The tale opens with a Mr Haynes, a man heading out the wrong end of middle-aged, being offered an enormous sum of money for a task that’s not specified, but to which he’s uniquely suited, and which must occur in September. From this teaser we jump to the same man being chased through Venice and murdered after sending a fax.

This fax ends up in Winch’s headquarters, where several unfortunates also end up dead. Meanwhile, Winch’s girlfriend is in Venice and under observation by a terrorist group. Yes, once again, the W Group is a financial target, and once again Winch is motivated to see to matters personally. Let it be said, though, that the plot of a rogue director repeated in the earliest books is now buried never to be revived.

Part of the reason Francq only draws the single 48 page volume a year is his meticulous methods. As Largo Winch takes a boat trip in Paris Notre Dame is not just sketched into the background, but depicted with every buttress and decorative motif in place. Venice receives a similar sumptuous treatment later in the book, and it’s these moments that produce the slight twinge of regret that Cinebook reduce the art before publication. Taken in isolation, even a small panel of people crossing a street in New York is beautifully rendered in Francq’s clear line style.

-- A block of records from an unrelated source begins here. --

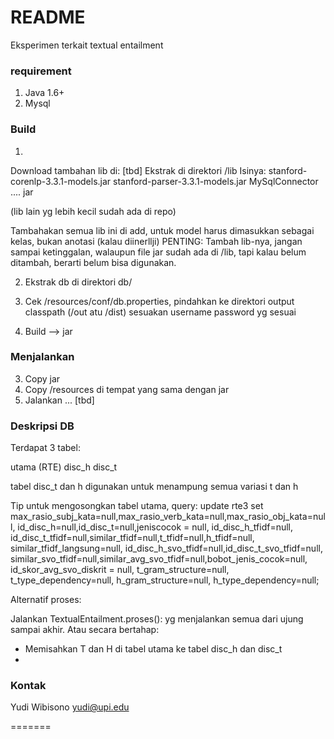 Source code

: # README #
Eksperimen terkait textual entailment

### requirement ###
1. Java 1.6+
2. Mysql

### Build ###
1.
Download tambahan lib di: [tbd]
Ekstrak di direktori /lib
Isinya:
stanford-corenlp-3.3.1-models.jar
stanford-parser-3.3.1-models.jar
MySqlConnector .... jar

(lib lain yg lebih kecil sudah ada di repo)

Tambahakan semua lib ini di add, untuk model harus dimasukkan sebagai kelas, bukan anotasi (kalau diinerllji)
PENTING: Tambah lib-nya, jangan sampai ketinggalan, walaupun file jar sudah ada di /lib, tapi kalau belum ditambah, berarti belum bisa digunakan. 

2. Ekstrak db di direktori db/

3. Cek /resources/conf/db.properties, pindahkan ke direktori output classpath (/out atu /dist)
sesuakan username password yg sesuai

3. Build --> jar



### Menjalankan ##
3. Copy jar
4. Copy /resources  di tempat yang sama dengan jar
5. Jalankan ... [tbd]

### Deskripsi DB ###
Terdapat 3 tabel:

utama (RTE)
disc_h
disc_t

tabel disc_t dan h digunakan untuk menampung semua variasi t dan h


Tip untuk mengosongkan tabel utama, query:
update rte3
		set
		max_rasio_subj_kata=null,max_rasio_verb_kata=null,max_rasio_obj_kata=null,
		id_disc_h=null,id_disc_t=null,jeniscocok = null, id_disc_h_tfidf=null,
		id_disc_t_tfidf=null,similar_tfidf=null,t_tfidf=null,h_tfidf=null,
		similar_tfidf_langsung=null,
		id_disc_h_svo_tfidf=null,id_disc_t_svo_tfidf=null,
		similar_svo_tfidf=null,similar_avg_svo_tfidf=null,bobot_jenis_cocok=null,
		id_skor_avg_svo_diskrit = null,
		t_gram_structure=null,
		t_type_dependency=null,
		h_gram_structure=null,
		h_type_dependency=null;

Alternatif proses:

Jalankan TextualEntailment.proses(): yg menjalankan semua dari ujung sampai akhir.
Atau secara bertahap:
- Memisahkan T dan H di tabel utama ke tabel disc_h dan disc_t
-



### Kontak ###

Yudi Wibisono
yudi@upi.edu

======= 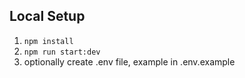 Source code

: ## Local Setup

1. `npm install`
2. `npm run start:dev`
3. optionally create .env file, example in .env.example
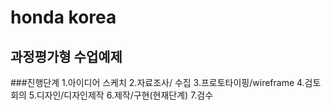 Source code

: # honda korea
## 과정평가형 수업예제
###진행단계
1.아이디어 스케치
2.자료조사/ 수집
3.프로토타이핑/wireframe
4.검토회의
5.디자인/디자인제작
6.제작/구현(현재단계)
7.검수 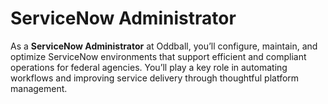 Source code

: # ServiceNow Administrator

As a **ServiceNow Administrator** at Oddball, you’ll configure, maintain, and optimize ServiceNow environments that support efficient and compliant operations for federal agencies. You’ll play a key role in automating workflows and improving service delivery through thoughtful platform management. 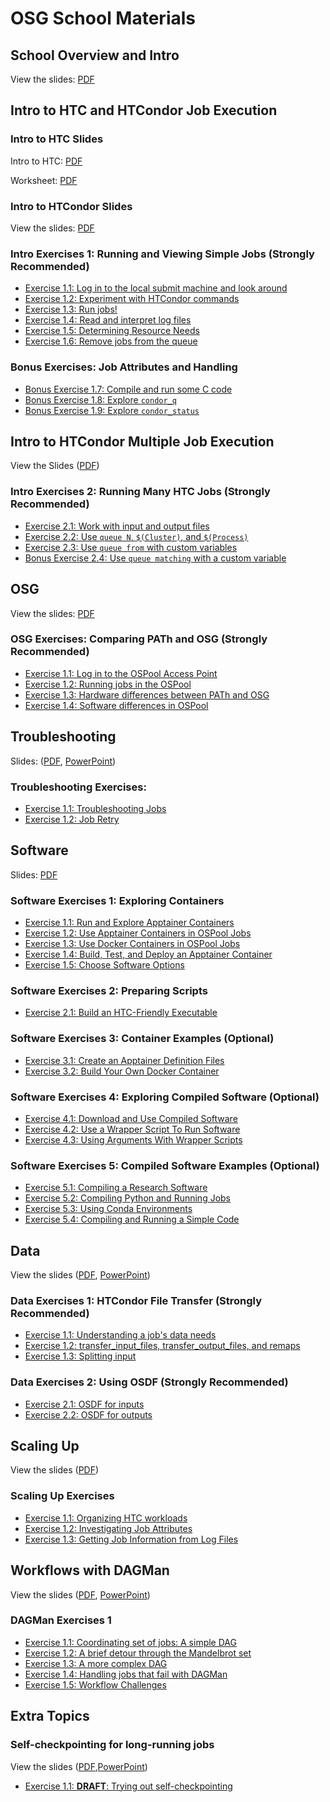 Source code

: # OSG School Materials

## School Overview and Intro

View the slides:
[PDF](welcome/files/osgus23-day1-part1-welcome-timc.pdf)

## Intro to HTC and HTCondor Job Execution

### Intro to HTC Slides

Intro to HTC: [PDF](htcondor/files/osgus23-intro-to-htc.pdf)

Worksheet: [PDF](htcondor/files/osgus23-htc-worksheet.pdf)

### Intro to HTCondor Slides

View the slides: [PDF](htcondor/files/osgus23-htc-htcondor.pdf)
<!--
[PowerPoint](htcondor/files/osgus22-htc-htcondor.pptx))
-->

### Intro Exercises 1: Running and Viewing Simple Jobs (Strongly Recommended)

- [Exercise 1.1: Log in to the local submit machine and look around](htcondor/part1-ex1-login)
- [Exercise 1.2: Experiment with HTCondor commands](htcondor/part1-ex2-commands.md)
- [Exercise 1.3: Run jobs!](htcondor/part1-ex3-jobs.md)
- [Exercise 1.4: Read and interpret log files](htcondor/part1-ex4-logs.md)
- [Exercise 1.5: Determining Resource Needs](htcondor/part1-ex5-request.md)
- [Exercise 1.6: Remove jobs from the queue](htcondor/part1-ex6-remove.md)

### Bonus Exercises: Job Attributes and Handling

- [Bonus Exercise 1.7: Compile and run some C code](htcondor/part1-ex7-compile.md)
- [Bonus Exercise 1.8: Explore `condor_q`](htcondor/part1-ex8-queue.md)
- [Bonus Exercise 1.9: Explore `condor_status`](htcondor/part1-ex9-status.md)

## Intro to HTCondor Multiple Job Execution

View the Slides ([PDF](htcondor/files/osgus23-htc-htcondor-multiple-jobs.pdf))


### Intro Exercises 2: Running Many HTC Jobs (Strongly Recommended)

- [Exercise 2.1: Work with input and output files](htcondor/part2-ex1-files.md)
- [Exercise 2.2: Use `queue N`, `$(Cluster)`, and `$(Process)`](htcondor/part2-ex2-queue-n.md)
- [Exercise 2.3: Use `queue from` with custom variables](htcondor/part2-ex3-queue-from.md)
- [Bonus Exercise 2.4: Use `queue matching` with a custom variable](htcondor/part2-ex4-queue-matching.md)


## OSG

View the slides:
[PDF](osg/files/osgus23-day2-part1-osg-timc.pdf)

### OSG Exercises: Comparing PATh and OSG (Strongly Recommended)

- [Exercise 1.1: Log in to the OSPool Access Point](osg/part1-ex1-login-scp.md)
- [Exercise 1.2: Running jobs in the OSPool](osg/part1-ex2-submit-osg.md)
- [Exercise 1.3: Hardware differences between PATh and OSG](osg/part1-ex3-hardware-diffs.md)
- [Exercise 1.4: Software differences in OSPool](osg/part1-ex4-software-diffs.md)

## Troubleshooting

Slides: ([PDF](troubleshooting/files/OSGUS2023_troubleshooting.pdf),
[PowerPoint](troubleshooting/files/OSGUS2023_troubleshooting.pptx))

### Troubleshooting Exercises: 

- [Exercise 1.1: Troubleshooting Jobs](troubleshooting/part1-ex1-troubleshooting.md)
- [Exercise 1.2: Job Retry](troubleshooting/part1-ex2-job-retry.md)

## Software

Slides: [PDF](software/files/osgus23-software.pdf)

### Software Exercises 1: Exploring Containers

- [Exercise 1.1: Run and Explore Apptainer Containers](software/part1-ex1-run-apptainer.md)
- [Exercise 1.2: Use Apptainer Containers in OSPool Jobs](software/part1-ex2-apptainer-jobs.md)
- [Exercise 1.3: Use Docker Containers in OSPool Jobs](software/part1-ex3-docker-jobs.md)
- [Exercise 1.4: Build, Test, and Deploy an Apptainer Container](software/part1-ex4-apptainer-build.md)
- [Exercise 1.5: Choose Software Options](software/part1-ex5-pick-an-option.md)

### Software Exercises 2: Preparing Scripts
- [Exercise 2.1: Build an HTC-Friendly Executable](software/part2-ex1-build-executable.md)

### Software Exercises 3: Container Examples (Optional)

- [Exercise 3.1: Create an Apptainer Definition Files](software/part3-ex1-apptainer-recipes.md)
- [Exercise 3.2: Build Your Own Docker Container](software/part3-ex2-docker-build.md)

### Software Exercises 4: Exploring Compiled Software (Optional)

- [Exercise 4.1: Download and Use Compiled Software](software/part4-ex1-download.md)
- [Exercise 4.2: Use a Wrapper Script To Run Software](software/part4-ex2-wrapper.md)
- [Exercise 4.3: Using Arguments With Wrapper Scripts](software/part4-ex3-arguments.md)

### Software Exercises 5: Compiled Software Examples (Optional)

- [Exercise 5.1: Compiling a Research Software](software/part5-ex1-prepackaged.md)
- [Exercise 5.2: Compiling Python and Running Jobs](software/part5-ex2-python.md)
- [Exercise 5.3: Using Conda Environments](software/part5-ex3-conda.md)
- [Exercise 5.4: Compiling and Running a Simple Code](software/part5-ex4-compiling.md)


## Data

View the slides
([PDF](data/files/osgus23-data.pdf),
[PowerPoint](data/files/osgus23-data.pptx))

### Data Exercises 1: HTCondor File Transfer (Strongly Recommended)

- [Exercise 1.1: Understanding a job's data needs](data/part1-ex1-data-needs.md)
- [Exercise 1.2: transfer\_input\_files, transfer\_output\_files, and remaps](data/part1-ex2-file-transfer.md)
- [Exercise 1.3: Splitting input](data/part1-ex3-blast-split.md)

### Data Exercises 2: Using OSDF (Strongly Recommended)

- [Exercise 2.1: OSDF for inputs](data/part2-ex1-osdf-inputs.md)
- [Exercise 2.2: OSDF for outputs](data/part2-ex2-osdf-outputs.md)


## Scaling Up

View the slides
([PDF](scaling/files/osgus23-scaling-out.pdf))

### Scaling Up Exercises

-   [Exercise 1.1: Organizing HTC workloads](scaling/part1-ex1-organization.md)
-   [Exercise 1.2: Investigating Job Attributes](scaling/part1-ex2-job-attributes.md)
-   [Exercise 1.3: Getting Job Information from Log Files](scaling/part1-ex3-log-files.md)


## Workflows with DAGMan

View the slides
([PDF](workflows/files/osgus23-dagman.pdf),
[PowerPoint](workflows/files/osgus23-dagman.pptx))

### DAGMan Exercises 1

- [Exercise 1.1: Coordinating set of jobs: A simple DAG](workflows/part1-ex1-simple-dag.md)
- [Exercise 1.2: A brief detour through the Mandelbrot set](workflows/part1-ex2-mandelbrot.md)
- [Exercise 1.3: A more complex DAG](workflows/part1-ex3-complex-dag.md)
- [Exercise 1.4: Handling jobs that fail with DAGMan](workflows/part1-ex4-failed-dag.md)
- [Exercise 1.5: Workflow Challenges](workflows/part1-ex5-challenges.md)

## Extra Topics

<!-- BEGIN EXTRA TOPICS THAT ARE NOT READY YET


### Containers (and GPUs?)

View the slides
([PDF](gpus/files/osgvsp21-gpus-containers.pdf),
[PowerPoint](gpus/files/osgvsp21-gpus-containers.pptx))

- [Exercise 1.1: Containers Overview](gpus/part1-ex1-containers-overview.md)
- [Exercise 1.2: Running a CPU job](gpus/part1-ex2-cpu-jobs.md)
- [Exercise 1.3: Running a GPU job](gpus/part1-ex3-gpu-jobs.md)

END EXTRA TOPICS THAT ARE NOT READY YET -->

### Self-checkpointing for long-running jobs

View the slides
([PDF](checkpoint/files/OSGUS2023_checkpointing.pdf),[PowerPoint](checkpoint/files/OSGUS2023_checkpointing.ppt))

-   [Exercise 1.1: **DRAFT**: Trying out self-checkpointing](checkpoint/part1-ex1-checkpointing.md)

<!-- BEGIN EXTRA TOPICS THAT ARE NOT READY YET

### Introduction to Research Computing Facilitation

Slides will be posted here.

END EXTRA TOPICS THAT ARE NOT READY YET -->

As are the frankly gratuitous sex scenes with which Van Hamme peppers the series. To protect the delicate sensibilities of English language readers, extra drapes or items of clothing are added over some body parts, apparently with the consent of the creators.

There’s a spectacular action sequence ending in an imaginative and blackly humourous death in New York, before Winch heads to Venice, where the story is concluded in …and Die.